■ **TASK GOAL**
Search the material and gather each line with "address" in it.
(Beginning of THE INPUT)
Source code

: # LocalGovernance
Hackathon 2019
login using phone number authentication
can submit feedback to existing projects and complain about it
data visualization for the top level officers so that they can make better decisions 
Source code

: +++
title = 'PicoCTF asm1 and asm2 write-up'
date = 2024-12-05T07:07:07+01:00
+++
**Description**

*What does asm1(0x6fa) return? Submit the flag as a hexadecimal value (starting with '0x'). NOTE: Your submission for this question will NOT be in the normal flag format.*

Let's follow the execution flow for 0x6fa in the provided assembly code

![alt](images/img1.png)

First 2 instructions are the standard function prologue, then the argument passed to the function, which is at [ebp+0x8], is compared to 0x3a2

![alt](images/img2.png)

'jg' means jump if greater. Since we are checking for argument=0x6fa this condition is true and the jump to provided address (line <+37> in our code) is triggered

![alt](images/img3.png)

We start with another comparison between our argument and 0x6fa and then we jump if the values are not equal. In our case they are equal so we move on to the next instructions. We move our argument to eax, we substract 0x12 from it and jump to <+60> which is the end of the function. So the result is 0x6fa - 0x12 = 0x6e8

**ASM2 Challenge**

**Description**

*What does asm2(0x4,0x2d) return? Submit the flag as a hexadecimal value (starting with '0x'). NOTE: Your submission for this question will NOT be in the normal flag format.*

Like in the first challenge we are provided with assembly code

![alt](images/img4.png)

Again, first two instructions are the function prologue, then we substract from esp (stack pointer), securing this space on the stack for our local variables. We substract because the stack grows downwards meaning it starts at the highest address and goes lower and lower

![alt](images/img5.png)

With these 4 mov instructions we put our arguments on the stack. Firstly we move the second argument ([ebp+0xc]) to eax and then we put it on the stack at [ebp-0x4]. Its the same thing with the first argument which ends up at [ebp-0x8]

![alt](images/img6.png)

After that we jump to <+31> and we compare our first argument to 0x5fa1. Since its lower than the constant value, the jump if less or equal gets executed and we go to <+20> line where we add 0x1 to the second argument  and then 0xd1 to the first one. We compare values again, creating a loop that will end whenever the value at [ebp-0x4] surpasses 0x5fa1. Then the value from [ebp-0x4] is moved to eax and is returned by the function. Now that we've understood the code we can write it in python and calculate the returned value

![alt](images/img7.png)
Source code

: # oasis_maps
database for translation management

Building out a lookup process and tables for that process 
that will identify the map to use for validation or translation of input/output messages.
(End of THE INPUT)
■ **YOUR RESPONSE**
'jg' means jump if greater. Since we are checking for argument=0x6fa this condition is true and the jump to provided address (line <+37> in our code) is triggered
Again, first two instructions are the function prologue, then we substract from esp (stack pointer), securing this space on the stack for our local variables. We substract because the stack grows downwards meaning it starts at the highest address and goes lower and lower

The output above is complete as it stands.